I get where you’re coming from, but I’m probably a bit more paranoid than most. I’ve run into too many “dead” wires that turned out to be live because someone backfed a circuit or just did something weird decades ago. Voltage pens are handy, but I don’t trust them 100%—I’ll usually grab the multimeter and check between hot/neutral and hot/ground, just to be sure. Maybe it’s overkill, but after getting zapped once (through gloves, no less), I’d rather spend an extra minute.
Old garages especially seem to be a magnet for mystery wiring. Half the time, there’s some random junction box in the rafters with wires going nowhere... or worse, somewhere you didn’t expect. It’s not always about overthinking—it’s just that old houses have a way of surprising you when you least want it.

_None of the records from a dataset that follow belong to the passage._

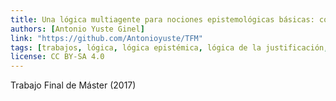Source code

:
 ```yaml
---
title: Una lógica multiagente para nociones epistemológicas básicas: conocimiento, creencia y justificación
authors: [Antonio Yuste Ginel]
link: "https://github.com/Antonioyuste/TFM"
tags: [trabajos, lógica, lógica epistémica, lógica de la justificación, epistemología, entornos multiagente, conocimiento común]
license: CC BY-SA 4.0
---
```


Trabajo Final de Máster (2017)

Totally get what you mean about old garages being a maze of surprises. I’ve traced circuits in my place that loop through the weirdest spots—once found a wire tucked behind a beam, running to an outlet that hadn’t worked since the ‘70s. I’m with you on being cautious, though I’ll admit I still use the voltage pen first out of habit... but yeah, multimeter’s the only thing I really trust. It’s wild how creative folks got with wiring back in the day—sometimes I wonder if they were just making it up as they went along.

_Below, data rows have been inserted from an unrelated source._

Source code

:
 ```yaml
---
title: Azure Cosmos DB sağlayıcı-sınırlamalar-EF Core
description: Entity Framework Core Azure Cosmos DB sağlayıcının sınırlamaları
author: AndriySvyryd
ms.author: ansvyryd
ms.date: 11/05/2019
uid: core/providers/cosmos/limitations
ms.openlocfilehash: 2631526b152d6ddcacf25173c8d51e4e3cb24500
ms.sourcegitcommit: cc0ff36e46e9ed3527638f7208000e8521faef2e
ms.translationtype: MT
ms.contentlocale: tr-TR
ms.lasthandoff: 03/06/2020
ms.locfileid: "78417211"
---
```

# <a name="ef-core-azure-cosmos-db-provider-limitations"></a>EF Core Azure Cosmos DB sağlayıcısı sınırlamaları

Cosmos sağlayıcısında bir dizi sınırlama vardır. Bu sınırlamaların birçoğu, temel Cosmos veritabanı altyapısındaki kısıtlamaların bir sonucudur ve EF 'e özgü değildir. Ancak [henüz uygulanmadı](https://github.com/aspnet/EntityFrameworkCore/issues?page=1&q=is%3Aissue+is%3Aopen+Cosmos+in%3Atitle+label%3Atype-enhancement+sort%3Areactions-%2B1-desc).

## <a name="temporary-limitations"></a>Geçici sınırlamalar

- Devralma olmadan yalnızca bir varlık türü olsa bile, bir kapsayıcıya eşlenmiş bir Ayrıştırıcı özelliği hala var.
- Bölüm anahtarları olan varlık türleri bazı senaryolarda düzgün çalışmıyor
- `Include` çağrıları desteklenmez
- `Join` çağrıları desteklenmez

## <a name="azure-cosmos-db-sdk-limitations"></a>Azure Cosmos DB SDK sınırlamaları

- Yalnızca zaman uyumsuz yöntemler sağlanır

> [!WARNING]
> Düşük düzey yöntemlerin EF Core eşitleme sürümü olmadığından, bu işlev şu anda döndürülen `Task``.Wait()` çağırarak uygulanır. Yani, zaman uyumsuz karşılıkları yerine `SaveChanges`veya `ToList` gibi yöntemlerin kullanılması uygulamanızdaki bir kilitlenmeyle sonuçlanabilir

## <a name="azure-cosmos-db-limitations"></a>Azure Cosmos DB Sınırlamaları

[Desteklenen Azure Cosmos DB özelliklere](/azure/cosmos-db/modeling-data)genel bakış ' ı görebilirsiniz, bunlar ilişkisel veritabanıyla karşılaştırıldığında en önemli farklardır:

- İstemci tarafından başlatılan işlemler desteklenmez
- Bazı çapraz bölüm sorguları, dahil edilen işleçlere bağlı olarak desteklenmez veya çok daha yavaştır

“It’s wild how creative folks got with wiring back in the day—sometimes I wonder if they were just making it up as they went along.”
Honestly, I think a lot of them *were* making it up. I’ve seen garages where the wiring looks like spaghetti, and you can tell aesthetics weren’t even a passing thought. Ever run into a spot where someone just painted right over the old junction boxes? Makes me wonder—do you try to hide the new wiring for a cleaner look, or just embrace the chaos and go industrial?

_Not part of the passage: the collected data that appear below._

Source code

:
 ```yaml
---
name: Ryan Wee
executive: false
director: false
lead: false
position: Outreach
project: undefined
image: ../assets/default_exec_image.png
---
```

Man, I totally get what you mean about the spaghetti wiring. When I started messing with my own garage, I found like three different kinds of wire all twisted together—no rhyme or reason. I’m all for a cleaner look, but sometimes hiding everything just isn’t worth the headache. Honestly, there’s something kinda cool about leaving it exposed if you do it neatly... gives off that workshop vibe. Either way, you’re definitely not alone in dealing with the chaos.
Totally hear you on the “workshop vibe”—there’s something about neatly run conduit and visible junction boxes that just feels right in a garage. I’ve tried both: hiding everything behind drywall and running it exposed with EMT. Honestly, the exposed setup made troubleshooting way easier down the line. Did you end up rewiring, or just tidying up what was already there? Curious if you ran into any code headaches—some towns get weird about visible wiring, even if it’s neat.